ESPN had in years past tied a national holiday to the scheduling of a college game. On Presidents Day, for instance, it was always a good bet that an ESPN audience would tune in to find George Washington University taking the court.

For the 1994–95 season Stiff envisioned staging a women’s game on Jan. 16 one day after King’s actual date of birth and the observance date of his holiday in 1995. The game would feature two of the top teams in the nation that had just squared off in the 1994 NCAA East Regional final—UConn and North Carolina.

The Tar Heels, coached by the legendary Sylvia Hatchell and featuring a speedy guard named Marion Jones, had defeated UConn en route to capturing the national championship over Louisiana Tech on a dramatic three-pointer at the buzzer by Charlotte Smith. North Carolina, trailing by two, inbounded from under Tech’s basket with 0.07 seconds left, with Smith nailing the three-pointer that might or might not have truly beaten the clock, but was whistled good in the days before instant replay.

A holiday rematch fit all of Stiff’s criteria. A contract ESPN already had in place stipulated a televised game between an Atlantic Coast Conference and a Big East school. Now it was just a matter of arranging it with the two schools. Stiff made her first phone call to Chapel Hill, North Carolina.

“I knew North Carolina had just won the championship, and I had my eye on UConn, with Jen Rizzotti and Rebecca Lobo, I knew they were bringing back quite a good class,” Stiff said. “So I made the call to Sylvia, because it had to be an ACC–Big East matchup. I made the first call to her, because I didn’t think UConn would turn it down. But she turned it down.”

In fact, Hatchell had been in favor of playing the game, but only under the condition that North Carolina be the home team. But Stiff knew that would be a problem. ACC teams had hosted the previous two games against Big East opponents. This game, by contract, had to be played at the Big East site, which in this case would be Gampel Pavilion, the 10,000-seat arena on the UConn campus that had first opened its doors in 1990.

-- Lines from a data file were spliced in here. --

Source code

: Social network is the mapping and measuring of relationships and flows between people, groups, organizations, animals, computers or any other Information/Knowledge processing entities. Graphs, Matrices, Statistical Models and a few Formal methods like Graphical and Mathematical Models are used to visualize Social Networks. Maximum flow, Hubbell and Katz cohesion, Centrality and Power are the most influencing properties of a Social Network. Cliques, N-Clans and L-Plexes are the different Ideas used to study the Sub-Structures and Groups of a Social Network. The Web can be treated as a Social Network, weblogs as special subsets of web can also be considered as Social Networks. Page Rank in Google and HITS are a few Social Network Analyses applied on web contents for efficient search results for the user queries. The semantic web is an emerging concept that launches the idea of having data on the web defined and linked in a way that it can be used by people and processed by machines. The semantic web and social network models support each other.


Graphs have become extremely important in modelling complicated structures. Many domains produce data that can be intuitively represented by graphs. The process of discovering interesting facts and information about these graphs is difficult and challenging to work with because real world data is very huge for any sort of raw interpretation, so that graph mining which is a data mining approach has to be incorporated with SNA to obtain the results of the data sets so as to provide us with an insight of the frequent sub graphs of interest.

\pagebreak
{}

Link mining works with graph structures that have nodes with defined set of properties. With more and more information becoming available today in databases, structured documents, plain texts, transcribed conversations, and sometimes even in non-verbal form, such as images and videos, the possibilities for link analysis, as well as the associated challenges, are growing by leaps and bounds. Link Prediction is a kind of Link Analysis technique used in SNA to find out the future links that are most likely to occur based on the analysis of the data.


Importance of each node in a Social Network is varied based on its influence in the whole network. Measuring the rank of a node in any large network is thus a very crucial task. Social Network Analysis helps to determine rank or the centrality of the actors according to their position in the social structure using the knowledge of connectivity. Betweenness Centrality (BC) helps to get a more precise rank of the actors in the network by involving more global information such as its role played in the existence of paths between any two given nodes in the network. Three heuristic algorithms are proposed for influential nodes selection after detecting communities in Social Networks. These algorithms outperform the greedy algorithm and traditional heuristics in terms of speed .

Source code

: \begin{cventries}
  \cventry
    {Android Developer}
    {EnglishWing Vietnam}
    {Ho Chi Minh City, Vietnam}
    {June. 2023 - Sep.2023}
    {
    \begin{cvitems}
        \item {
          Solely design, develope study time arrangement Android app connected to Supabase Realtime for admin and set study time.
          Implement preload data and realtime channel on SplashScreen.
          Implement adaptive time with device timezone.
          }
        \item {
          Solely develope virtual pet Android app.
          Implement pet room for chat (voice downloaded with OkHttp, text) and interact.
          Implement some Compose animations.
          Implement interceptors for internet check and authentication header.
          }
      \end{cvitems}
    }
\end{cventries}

“She wanted the game on her home court,” Stiff said. “I looked in my files and noticed the previous two years were on ACC soil, and I said, ‘No, no, it needs to be on a Big East campus.’ I was physically looking at the file. She said, ‘No, I don’t want the game.’ I repeated myself. ‘Are you sure you don’t want this game?’ I pitched her on it being Martin Luther King Day, on ESPN, Robin Roberts calling the game, and she declined the game.

“You have to remember, it was [scheduled for] mid-January. Teams are into their conference play. We still have a little of that today. Teams would rather not meet a tough opponent while in conference play.

“I was surprised that she wouldn’t take it, but I understood. So I said, ‘O.K., now what do I do?’”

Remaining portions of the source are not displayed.